Bairros inteiros da capital foram devastados pelas explosões e centenas de milhares de libaneses ficaram desabrigados.
Esta tragédia, que ilustra a incapacidade do poder, deu fôlego novo à contestação sem precedentes lançada no final de 2019.
Neste domingo, nas redes sociais, novos protestos eram convocados à tarde na Praça dos Mártires, no coração de Beirute.
"Preparem as forcas, porque nossa raiva não será extinta da noite para o dia", diziam postagens online.
Desemprego, serviços públicos decadentes, condições de vida difíceis: uma revolta estourou em 17 de outubro de 2019 para exigir a saída de toda a classe política, quase inalterada por décadas. Mas a crise econômica se agravou e um novo governo instituído foi contestado. E o movimento perdeu força, especialmente com o novo coronavírus.
No sábado, os manifestantes invadiram brevemente os ministérios das Relações Exteriores, da Economia e da Energia, bem como a Associação de Bancos, sinalizando um endurecimento da contestação.
Milhares de libaneses se reuniram na Praça dos Mártires, brandindo vassouras e pás, em um momento em que a própria população realiza as operações de limpeza, sem que o governo tenha tomado medidas.
Os manifestantes também montaram forcas improvisadas, exigindo que os líderes fossem enforcados.
Grupos de manifestantes tentaram furar as barreiras de segurança protegendo o Parlamento. As forças de segurança dispararam gás lacrimogêneo e balas de borracha contra os manifestantes, que atiraram pedras de volta.
Em um hotel da praça, um membro das forças de segurança morreu em uma queda fatal no sábado após ser atacado por "desordeiros", segundo a polícia.
Cerca de 65 feridos nos confrontos foram hospitalizados e 185 tratados no local, de acordo com a Cruz Vermelha Libanesa.
"Depois do enorme desastre em Beirute, eu apresento minha renúncia", disse Abdel Samad. "Peço desculpas aos libaneses, não conseguimos atender às suas expectativas".

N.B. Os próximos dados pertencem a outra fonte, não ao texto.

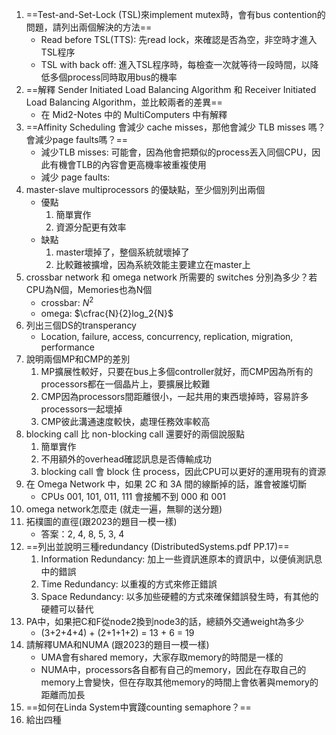 1. ==Test-and-Set-Lock (TSL)來implement mutex時，會有bus contention的問題，請列出兩個解決的方法==
	- Read before TSL(TTS): 先read lock，來確認是否為空，非空時才進入TSL程序
	- TSL with back off: 進入TSL程序時，每檢查一次就等待一段時間，以降低多個process同時取用bus的機率
2. ==解釋 Sender Initiated Load Balancing Algorithm 和 Receiver Initiated Load Balancing Algorithm，並比較兩者的差異==
	- 在 Mid2-Notes 中的 MultiComputers 中有解釋
3. ==Affinity Scheduling 會減少 cache misses，那他會減少 TLB misses 嗎？會減少page faults嗎？==
	- 減少TLB misses: 可能會，因為他會把類似的process丟入同個CPU，因此有機會TLB的內容會更高機率被重複使用
	- 減少 page faults: 
4. master-slave multiprocessors 的優缺點，至少個別列出兩個
	- 優點
		1. 簡單實作
		2. 資源分配更有效率
	- 缺點
		1. master壞掉了，整個系統就壞掉了
		2. 比較難被擴增，因為系統效能主要建立在master上
5. crossbar network 和 omega network 所需要的 switches 分別為多少？若CPU為N個，Memories也為N個
	- crossbar: $N^2$
	- omega: $\cfrac{N}{2}log_2{N}$
6. 列出三個DS的transperancy
	- Location, failure, access, concurrency, replication, migration, performance
7. 說明兩個MP和CMP的差別
	1. MP擴展性較好，只要在bus上多個controller就好，而CMP因為所有的processors都在一個晶片上，要擴展比較難
	2. CMP因為processors間距離很小，一起共用的東西壞掉時，容易許多processors一起壞掉
	3. CMP彼此溝通速度較快，處理任務效率較高
8. blocking call 比 non-blocking call 還要好的兩個說服點
	1. 簡單實作
	2. 不用額外的overhead確認訊息是否傳輸成功
	3. blocking call 會 block 住 process，因此CPU可以更好的運用現有的資源
9. 在 Omega Network 中，如果 2C 和 3A 間的線斷掉的話，誰會被誰切斷
	- CPUs 001, 101, 011, 111 會接觸不到 000 和 001
10. omega network怎麼走 (就走一遍，無聊的送分題)
11. 拓樸圖的直徑(跟2023的題目一模一樣)
	- 答案：2, 4, 8, 5, 3, 4
12. ==列出並說明三種redundancy (DistributedSystems.pdf PP.17)==
	1. Information Redundancy: 加上一些資訊進原本的資訊中，以便偵測訊息中的錯誤
	2. Time Redundancy: 以重複的方式來修正錯誤
	3. Space Redundancy: 以多加些硬體的方式來確保錯誤發生時，有其他的硬體可以替代
13. PA中，如果把C和F從node2換到node3的話，總額外交通weight為多少
	- (3+2+4+4) + (2+1+1+2) = 13 + 6 = 19
14. 請解釋UMA和NUMA (跟2023的題目一模一樣)
	- UMA會有shared memory，大家存取memory的時間是一樣的
	- NUMA中，processors各自都有自己的memory，因此在存取自己的memory上會變快，但在存取其他memory的時間上會依著與memory的距離而加長
15. ==如何在Linda System中實踐counting semaphore？==
16. 給出四種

"Não basta a demissão de um deputado aqui, de um ministro acolá", lançou, durante seu sermão, o patriarca maronita Béchara Raï, que goza de importante influência.
É necessário, "pela sua gravíssima responsabilidade, a renúncia de todo o governo (...)" e eleições antecipadas, declarou, evocando um "crime contra a Humanidade".
No sábado, Diab anunciou que proporá eleições legislativas antecipadas e disse que permaneceria no poder "por dois meses", enquanto as forças políticas se entendem em um país onde o poderoso movimento armado pró-iraniano Hezbollah domina a vida política.
A ajuda internacional continua chegando ao Líbano. A França montou uma "ponte aérea e marítima" para entregar mais de 18 toneladas de ajuda médica e quase 700 toneladas de ajuda alimentar.
Uma videoconferência de doadores está programada para 12h00 GMT (9h00 de Brasília), co-organizada pela França e pela ONU.
A opinião pública libanesa não confia no governo, e Macron enfatizou que a ajuda internacional iria diretamente para as populações e ONGs.
Apelando aos líderes libaneses por uma "mudança profunda", ele advertiu que não poderia "dar cheques em branco para sistemas que não têm mais a confiança de seu povo."